Since starting this website in 2015, I’ve made my fair share of predictions. Some of them have been right. Some have been wrong.
With the midterms just eight days away, another set of predictions looms. Before I lock them in, I thought I might be able to learn from past mistakes and potentially implement those lessons into this year’s predictions.
So far this cycle, I’ve made predictions at the “six months out” mark, the “one month out” mark, and the “two weeks out” mark:
- Six Months Out: Republicans take the House. Republicans win 51 or 52 in the Senate
- One Month Out: Republicans take the House with 230 seats. The Senate goes 50-50 (Democrats keep “majority” with VP tiebreaker)
- Two Weeks Out: Republicans take the House with 235 seats. Republicans win 52 seats in Senate.
These predictions aren’t final. Next week, I’ll be calling upon all my knowledge to give you the best final predictions I can. To that end, today I’ll be reflecting on my past mistakes. I want to find what I was saying at points of past cycles, including what I said on the morning of the election, and then compare those predictions to the actual results. I’ll then ponder two general questions: 1) Where I was wrong? 2) Can I learn anything from those mistakes?
So let’s take a look…
(Author’s note: although I started this website in 2015, I didn’t make any Congressional predictions in the 2016 election. In those early days, I wrote about “presidential politics” and nothing else — hence the name of the website. Only later did I branch into history and other kinds of politics. Therefore, a 2016 postmortem isn’t terribly helpful, so we’ll start in 2018.)
2018
For the 2018 Midterms, here were my predictions at several points of the cycle, followed by the actual results of the election:
- Six Months Out prediction: Democrats take the House, Republicans keep Senate.
- One Month Out: Still Democrats take the House, Republicans keep Senate.
- Final prediction: Still Democrats take the House, 223-212. Republicans keep Senate at 50-50 plus VP Pence.
- Actual results: Democrats take House, 235-200. Republicans keep Senate, 53-47.
Takeaways:
- Although I correctly predicted the chamber majorities, I underestimated the margin for the winners.
- I’m fine with being off by 12 House races. There are just so many! And I don’t take the time to learn about individual districts. (You pay for what you get here at PPFA.)

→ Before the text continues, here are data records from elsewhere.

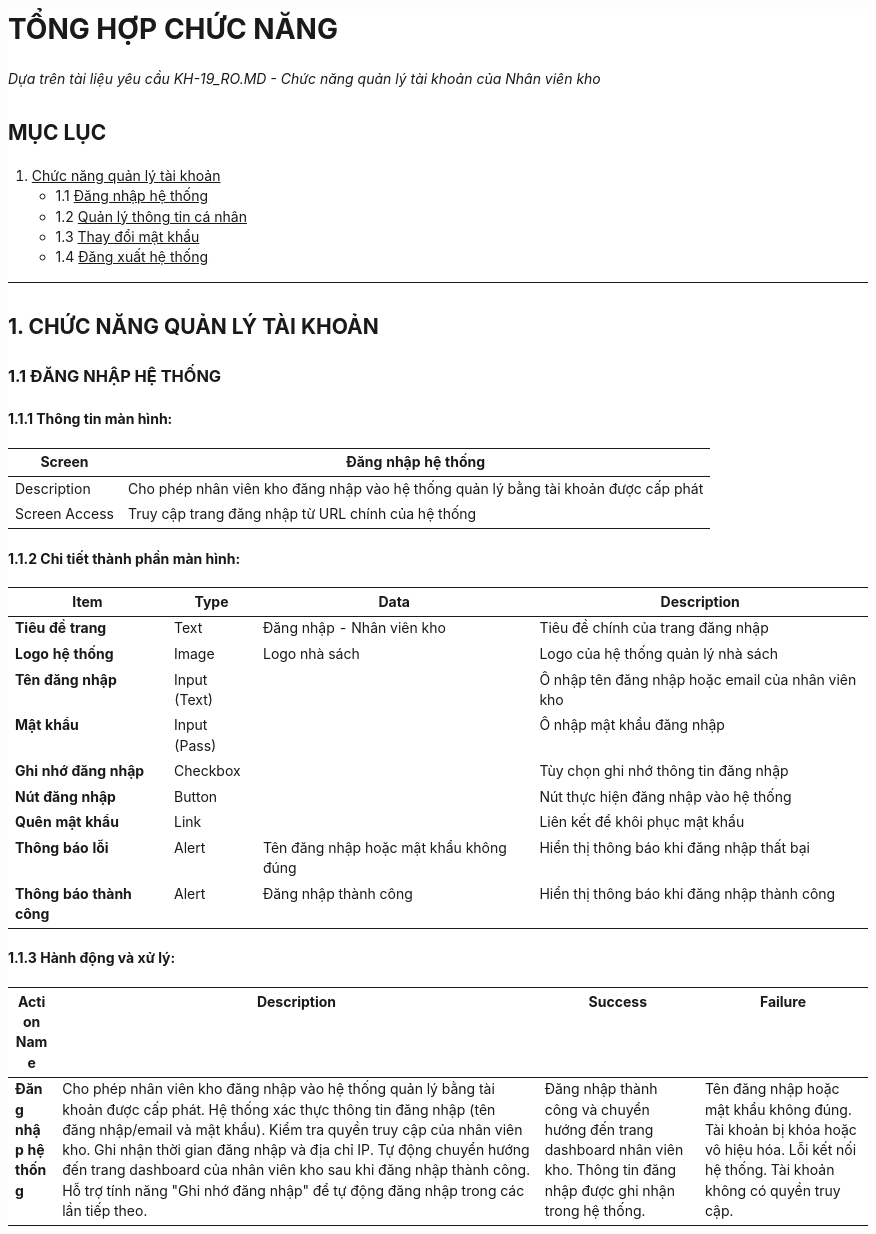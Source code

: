# TỔNG HỢP CHỨC NĂNG

_Dựa trên tài liệu yêu cầu KH-19_RO.MD - Chức năng quản lý tài khoản của Nhân viên kho_

## MỤC LỤC

1. [Chức năng quản lý tài khoản](#1-chức-năng-quản-lý-tài-khoản)
   - 1.1 [Đăng nhập hệ thống](#11-đăng-nhập-hệ-thống)
   - 1.2 [Quản lý thông tin cá nhân](#12-quản-lý-thông-tin-cá-nhân)
   - 1.3 [Thay đổi mật khẩu](#13-thay-đổi-mật-khẩu)
   - 1.4 [Đăng xuất hệ thống](#14-đăng-xuất-hệ-thống)

---

## 1. CHỨC NĂNG QUẢN LÝ TÀI KHOẢN

### 1.1 ĐĂNG NHẬP HỆ THỐNG

#### 1.1.1 Thông tin màn hình:

| Screen        | Đăng nhập hệ thống                                                                 |
| ------------- | ---------------------------------------------------------------------------------- |
| Description   | Cho phép nhân viên kho đăng nhập vào hệ thống quản lý bằng tài khoản được cấp phát |
| Screen Access | Truy cập trang đăng nhập từ URL chính của hệ thống                                 |

#### 1.1.2 Chi tiết thành phần màn hình:

| Item                     | Type         | Data                                   | Description                                       |
| ------------------------ | ------------ | -------------------------------------- | ------------------------------------------------- |
| **Tiêu đề trang**        | Text         | Đăng nhập - Nhân viên kho              | Tiêu đề chính của trang đăng nhập                 |
| **Logo hệ thống**        | Image        | Logo nhà sách                          | Logo của hệ thống quản lý nhà sách                |
| **Tên đăng nhập**        | Input (Text) |                                        | Ô nhập tên đăng nhập hoặc email của nhân viên kho |
| **Mật khẩu**             | Input (Pass) |                                        | Ô nhập mật khẩu đăng nhập                         |
| **Ghi nhớ đăng nhập**    | Checkbox     |                                        | Tùy chọn ghi nhớ thông tin đăng nhập              |
| **Nút đăng nhập**        | Button       |                                        | Nút thực hiện đăng nhập vào hệ thống              |
| **Quên mật khẩu**        | Link         |                                        | Liên kết để khôi phục mật khẩu                    |
| **Thông báo lỗi**        | Alert        | Tên đăng nhập hoặc mật khẩu không đúng | Hiển thị thông báo khi đăng nhập thất bại         |
| **Thông báo thành công** | Alert        | Đăng nhập thành công                   | Hiển thị thông báo khi đăng nhập thành công       |

#### 1.1.3 Hành động và xử lý:

| Action Name            | Description                                                                                                                                                                                                                                                                                                                                                                                                                     | Success                                                                                                                   | Failure                                                                                                                              |
| ---------------------- | ------------------------------------------------------------------------------------------------------------------------------------------------------------------------------------------------------------------------------------------------------------------------------------------------------------------------------------------------------------------------------------------------------------------------------- | ------------------------------------------------------------------------------------------------------------------------- | ------------------------------------------------------------------------------------------------------------------------------------ |
| **Đăng nhập hệ thống** | Cho phép nhân viên kho đăng nhập vào hệ thống quản lý bằng tài khoản được cấp phát. Hệ thống xác thực thông tin đăng nhập (tên đăng nhập/email và mật khẩu). Kiểm tra quyền truy cập của nhân viên kho. Ghi nhận thời gian đăng nhập và địa chỉ IP. Tự động chuyển hướng đến trang dashboard của nhân viên kho sau khi đăng nhập thành công. Hỗ trợ tính năng "Ghi nhớ đăng nhập" để tự động đăng nhập trong các lần tiếp theo. | Đăng nhập thành công và chuyển hướng đến trang dashboard nhân viên kho. Thông tin đăng nhập được ghi nhận trong hệ thống. | Tên đăng nhập hoặc mật khẩu không đúng. Tài khoản bị khóa hoặc vô hiệu hóa. Lỗi kết nối hệ thống. Tài khoản không có quyền truy cập. |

- The Senate results hurt a bit, though. In my final Senate prediction column, I correctly predicted 32 of the 35 Senate races, including three flips: Arizona and Nevada flipping blue, North Dakota flipping red.
- However, all three PPFA losses were predictions for Democratic holds in states where Republicans won: Florida, Indiana, and Missouri. Ouch.
Now let’s juxtapose that performance with that of…
2020
In the presidential race, I correctly predicted 49/50 states, including the weird districts in Nebraska and Maine that cut against the rest of the state! The only miss was Georgia, which, with a margin of less than a quarter of a percent, was the closest result of the election. None of this has anything to do with Congressional predictions, but it’s my website and I can write whatever I want.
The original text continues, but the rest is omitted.